Source texts of formatted documents:
=== Begin Enclosure ===
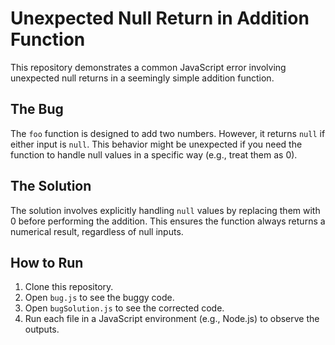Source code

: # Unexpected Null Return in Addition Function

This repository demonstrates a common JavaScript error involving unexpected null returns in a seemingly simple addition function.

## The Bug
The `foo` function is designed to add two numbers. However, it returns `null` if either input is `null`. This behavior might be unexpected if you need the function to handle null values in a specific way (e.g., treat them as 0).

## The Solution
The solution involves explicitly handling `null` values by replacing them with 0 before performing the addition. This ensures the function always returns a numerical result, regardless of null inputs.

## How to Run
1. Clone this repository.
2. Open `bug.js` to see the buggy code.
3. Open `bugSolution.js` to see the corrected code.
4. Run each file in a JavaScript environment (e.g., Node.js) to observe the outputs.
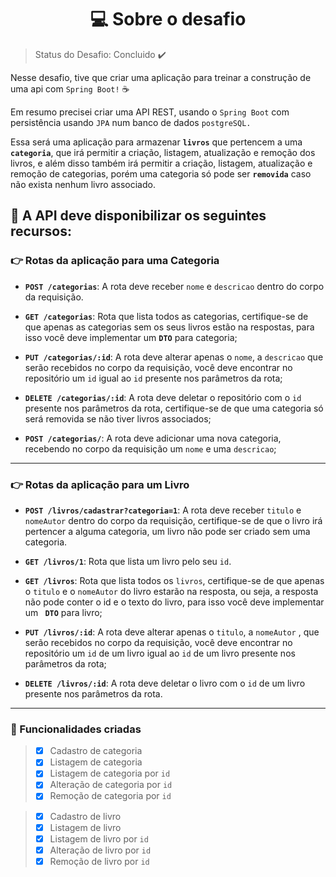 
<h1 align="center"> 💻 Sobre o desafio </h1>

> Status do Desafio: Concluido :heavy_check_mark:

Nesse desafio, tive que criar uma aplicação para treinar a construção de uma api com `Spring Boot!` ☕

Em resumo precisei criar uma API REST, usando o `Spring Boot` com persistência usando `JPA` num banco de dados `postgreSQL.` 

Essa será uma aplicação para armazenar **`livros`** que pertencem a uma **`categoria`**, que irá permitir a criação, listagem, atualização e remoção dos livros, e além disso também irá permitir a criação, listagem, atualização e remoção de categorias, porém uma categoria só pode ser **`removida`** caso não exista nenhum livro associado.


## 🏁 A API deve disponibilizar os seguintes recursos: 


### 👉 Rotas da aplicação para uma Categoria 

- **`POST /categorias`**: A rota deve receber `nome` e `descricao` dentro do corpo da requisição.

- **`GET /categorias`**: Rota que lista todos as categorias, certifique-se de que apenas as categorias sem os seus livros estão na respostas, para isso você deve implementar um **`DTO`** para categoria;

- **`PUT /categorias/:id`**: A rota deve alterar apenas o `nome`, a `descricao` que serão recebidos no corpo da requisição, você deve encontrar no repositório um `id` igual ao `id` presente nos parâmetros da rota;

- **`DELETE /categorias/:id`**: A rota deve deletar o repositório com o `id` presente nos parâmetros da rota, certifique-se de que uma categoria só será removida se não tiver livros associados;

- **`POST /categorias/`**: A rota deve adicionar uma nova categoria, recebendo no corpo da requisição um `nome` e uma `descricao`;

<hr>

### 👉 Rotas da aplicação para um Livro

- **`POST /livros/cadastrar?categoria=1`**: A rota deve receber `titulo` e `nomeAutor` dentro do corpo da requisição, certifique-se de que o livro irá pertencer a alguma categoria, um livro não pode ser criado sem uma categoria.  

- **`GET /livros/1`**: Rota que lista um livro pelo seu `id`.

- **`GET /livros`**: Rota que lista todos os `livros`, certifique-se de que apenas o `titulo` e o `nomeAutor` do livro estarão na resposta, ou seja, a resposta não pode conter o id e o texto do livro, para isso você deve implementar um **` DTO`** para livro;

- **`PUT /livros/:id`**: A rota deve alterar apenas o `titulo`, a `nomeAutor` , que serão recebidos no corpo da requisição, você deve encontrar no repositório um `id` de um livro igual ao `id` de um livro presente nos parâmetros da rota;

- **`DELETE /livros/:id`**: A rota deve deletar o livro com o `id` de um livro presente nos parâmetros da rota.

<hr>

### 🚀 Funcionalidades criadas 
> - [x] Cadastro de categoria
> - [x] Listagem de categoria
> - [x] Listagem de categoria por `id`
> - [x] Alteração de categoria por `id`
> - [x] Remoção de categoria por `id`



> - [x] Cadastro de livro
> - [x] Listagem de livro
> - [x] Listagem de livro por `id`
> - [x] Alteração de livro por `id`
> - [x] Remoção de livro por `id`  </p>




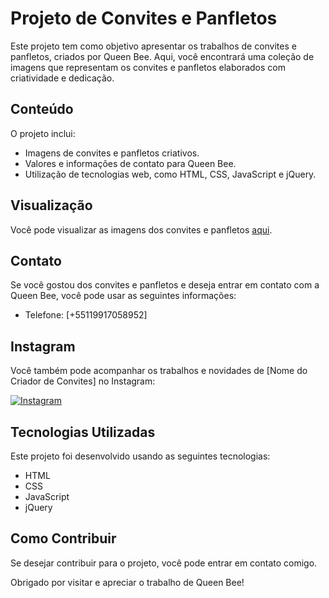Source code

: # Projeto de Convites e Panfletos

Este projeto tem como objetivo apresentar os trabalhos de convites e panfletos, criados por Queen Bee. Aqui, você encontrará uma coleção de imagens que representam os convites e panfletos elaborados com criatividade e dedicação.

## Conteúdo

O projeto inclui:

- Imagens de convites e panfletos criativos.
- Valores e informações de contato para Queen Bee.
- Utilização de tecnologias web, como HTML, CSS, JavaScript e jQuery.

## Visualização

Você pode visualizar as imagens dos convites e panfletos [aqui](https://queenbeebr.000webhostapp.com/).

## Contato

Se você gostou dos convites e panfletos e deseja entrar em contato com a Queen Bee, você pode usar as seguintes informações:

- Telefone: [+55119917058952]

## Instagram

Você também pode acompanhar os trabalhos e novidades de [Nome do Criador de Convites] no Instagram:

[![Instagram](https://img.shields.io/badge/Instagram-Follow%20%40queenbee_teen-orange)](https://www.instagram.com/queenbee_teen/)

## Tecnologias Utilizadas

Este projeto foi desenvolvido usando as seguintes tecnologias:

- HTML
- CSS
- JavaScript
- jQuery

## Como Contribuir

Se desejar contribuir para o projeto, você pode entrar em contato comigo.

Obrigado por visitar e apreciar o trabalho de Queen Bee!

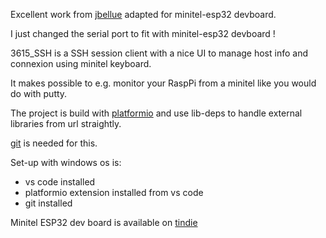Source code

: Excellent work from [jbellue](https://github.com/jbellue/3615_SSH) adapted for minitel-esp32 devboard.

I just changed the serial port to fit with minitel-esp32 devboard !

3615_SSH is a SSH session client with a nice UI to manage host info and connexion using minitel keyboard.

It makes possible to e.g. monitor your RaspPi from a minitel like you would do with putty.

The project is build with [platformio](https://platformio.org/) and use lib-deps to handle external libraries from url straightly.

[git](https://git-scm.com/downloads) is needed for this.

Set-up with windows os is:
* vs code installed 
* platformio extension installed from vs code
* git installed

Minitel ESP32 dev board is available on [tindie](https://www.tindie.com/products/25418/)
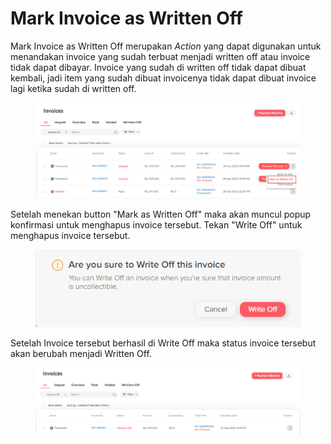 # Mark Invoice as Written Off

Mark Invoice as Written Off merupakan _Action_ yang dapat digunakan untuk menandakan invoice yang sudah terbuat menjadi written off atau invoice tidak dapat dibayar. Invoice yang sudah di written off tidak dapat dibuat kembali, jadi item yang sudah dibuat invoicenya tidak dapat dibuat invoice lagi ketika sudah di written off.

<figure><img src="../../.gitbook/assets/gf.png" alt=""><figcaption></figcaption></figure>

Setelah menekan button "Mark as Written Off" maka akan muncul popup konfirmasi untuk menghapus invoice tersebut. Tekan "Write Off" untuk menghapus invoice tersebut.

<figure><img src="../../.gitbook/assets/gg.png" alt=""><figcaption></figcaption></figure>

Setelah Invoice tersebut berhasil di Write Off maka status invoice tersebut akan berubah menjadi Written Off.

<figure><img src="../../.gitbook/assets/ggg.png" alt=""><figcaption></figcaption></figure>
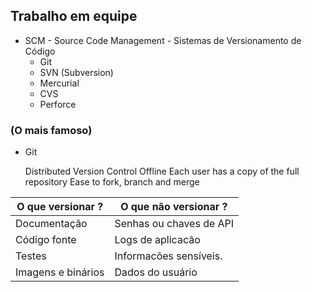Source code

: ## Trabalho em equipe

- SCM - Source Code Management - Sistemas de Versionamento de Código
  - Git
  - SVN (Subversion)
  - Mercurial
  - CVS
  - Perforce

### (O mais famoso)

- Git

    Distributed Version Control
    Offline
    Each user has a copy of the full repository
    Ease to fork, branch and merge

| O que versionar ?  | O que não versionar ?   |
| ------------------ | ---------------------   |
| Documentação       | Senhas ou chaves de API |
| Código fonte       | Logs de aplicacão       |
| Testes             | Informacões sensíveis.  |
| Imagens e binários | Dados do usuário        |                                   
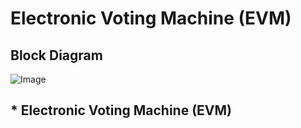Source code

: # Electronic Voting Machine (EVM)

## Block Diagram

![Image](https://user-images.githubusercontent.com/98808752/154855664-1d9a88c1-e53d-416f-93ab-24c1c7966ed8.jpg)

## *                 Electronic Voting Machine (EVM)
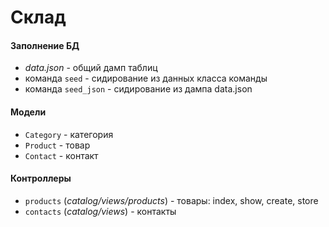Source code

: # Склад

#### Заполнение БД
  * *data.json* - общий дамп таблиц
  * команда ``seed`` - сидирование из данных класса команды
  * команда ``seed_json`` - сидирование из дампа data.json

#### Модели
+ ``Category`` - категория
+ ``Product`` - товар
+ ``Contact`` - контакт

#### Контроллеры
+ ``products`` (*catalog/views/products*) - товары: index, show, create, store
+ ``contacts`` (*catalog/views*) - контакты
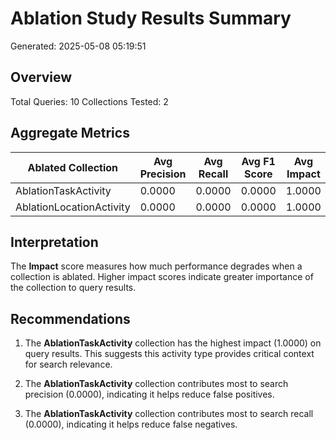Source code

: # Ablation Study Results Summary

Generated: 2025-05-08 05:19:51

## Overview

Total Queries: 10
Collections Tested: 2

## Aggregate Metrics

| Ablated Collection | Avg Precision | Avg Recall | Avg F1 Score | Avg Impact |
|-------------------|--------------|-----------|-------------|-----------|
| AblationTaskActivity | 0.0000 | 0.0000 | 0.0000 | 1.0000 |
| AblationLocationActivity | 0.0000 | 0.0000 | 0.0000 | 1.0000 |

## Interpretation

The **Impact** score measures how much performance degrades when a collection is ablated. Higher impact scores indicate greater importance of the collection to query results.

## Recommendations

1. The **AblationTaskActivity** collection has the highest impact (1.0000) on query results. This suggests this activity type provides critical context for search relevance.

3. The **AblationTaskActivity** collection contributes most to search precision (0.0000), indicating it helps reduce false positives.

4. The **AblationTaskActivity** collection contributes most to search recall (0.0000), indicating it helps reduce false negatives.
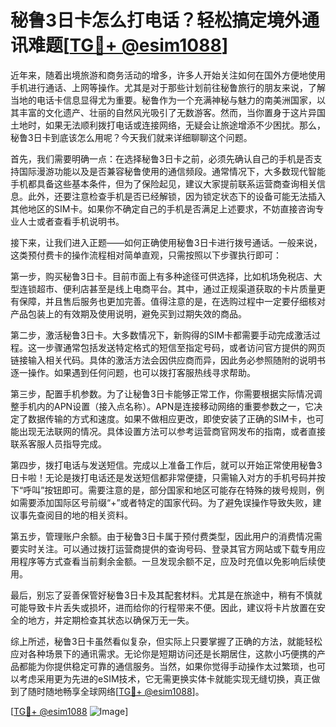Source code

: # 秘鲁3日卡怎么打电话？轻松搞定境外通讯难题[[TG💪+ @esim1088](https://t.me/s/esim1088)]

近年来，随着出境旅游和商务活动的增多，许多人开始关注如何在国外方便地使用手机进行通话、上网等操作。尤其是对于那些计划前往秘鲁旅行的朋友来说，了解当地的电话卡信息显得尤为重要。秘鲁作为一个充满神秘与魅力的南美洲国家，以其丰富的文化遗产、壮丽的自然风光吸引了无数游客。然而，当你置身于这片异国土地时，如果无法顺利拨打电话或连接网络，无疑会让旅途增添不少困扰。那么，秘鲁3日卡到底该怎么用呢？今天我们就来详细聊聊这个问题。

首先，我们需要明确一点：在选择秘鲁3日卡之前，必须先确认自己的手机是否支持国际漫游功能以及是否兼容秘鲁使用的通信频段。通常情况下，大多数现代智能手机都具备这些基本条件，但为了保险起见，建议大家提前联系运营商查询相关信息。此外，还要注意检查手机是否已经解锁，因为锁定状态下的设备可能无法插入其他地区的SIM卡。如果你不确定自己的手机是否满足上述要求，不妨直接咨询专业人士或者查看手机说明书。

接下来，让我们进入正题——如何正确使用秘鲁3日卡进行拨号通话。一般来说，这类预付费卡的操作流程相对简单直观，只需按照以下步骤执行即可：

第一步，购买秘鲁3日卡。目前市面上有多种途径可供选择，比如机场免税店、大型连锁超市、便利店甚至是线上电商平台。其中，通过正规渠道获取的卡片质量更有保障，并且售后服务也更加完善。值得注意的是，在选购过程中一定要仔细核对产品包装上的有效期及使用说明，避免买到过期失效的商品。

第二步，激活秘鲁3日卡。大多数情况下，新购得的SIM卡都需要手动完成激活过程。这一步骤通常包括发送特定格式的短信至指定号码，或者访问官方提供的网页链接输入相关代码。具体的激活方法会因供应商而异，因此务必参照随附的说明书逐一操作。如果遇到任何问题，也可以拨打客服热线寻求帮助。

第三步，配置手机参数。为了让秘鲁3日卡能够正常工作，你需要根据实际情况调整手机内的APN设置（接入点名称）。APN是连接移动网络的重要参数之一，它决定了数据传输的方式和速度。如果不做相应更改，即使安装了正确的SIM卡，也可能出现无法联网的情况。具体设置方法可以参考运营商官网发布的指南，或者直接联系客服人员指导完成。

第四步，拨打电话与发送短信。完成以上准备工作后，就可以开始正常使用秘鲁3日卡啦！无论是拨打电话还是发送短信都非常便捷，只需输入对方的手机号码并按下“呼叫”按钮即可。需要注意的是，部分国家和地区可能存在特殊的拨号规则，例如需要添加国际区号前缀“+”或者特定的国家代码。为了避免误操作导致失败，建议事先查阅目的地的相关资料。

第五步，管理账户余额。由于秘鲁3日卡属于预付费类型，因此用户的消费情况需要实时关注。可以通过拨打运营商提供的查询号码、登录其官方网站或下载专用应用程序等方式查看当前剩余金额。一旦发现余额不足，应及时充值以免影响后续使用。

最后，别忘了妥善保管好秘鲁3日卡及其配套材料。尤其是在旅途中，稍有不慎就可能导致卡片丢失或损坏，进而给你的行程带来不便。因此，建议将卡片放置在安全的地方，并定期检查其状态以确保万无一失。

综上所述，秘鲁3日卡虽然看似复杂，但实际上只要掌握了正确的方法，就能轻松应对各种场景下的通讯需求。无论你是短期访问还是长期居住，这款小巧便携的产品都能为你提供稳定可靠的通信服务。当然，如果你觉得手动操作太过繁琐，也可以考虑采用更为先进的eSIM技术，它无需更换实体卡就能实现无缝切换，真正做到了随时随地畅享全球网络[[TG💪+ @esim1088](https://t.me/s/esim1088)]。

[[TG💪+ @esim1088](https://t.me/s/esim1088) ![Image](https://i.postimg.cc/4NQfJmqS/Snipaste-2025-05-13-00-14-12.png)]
=== End Enclosure ===
## Required work:
Every line above that contains the word "platformio" should be reported.

## Written response:
The project is build with [platformio](https://platformio.org/) and use lib-deps to handle external libraries from url straightly.
* platformio extension installed from vs code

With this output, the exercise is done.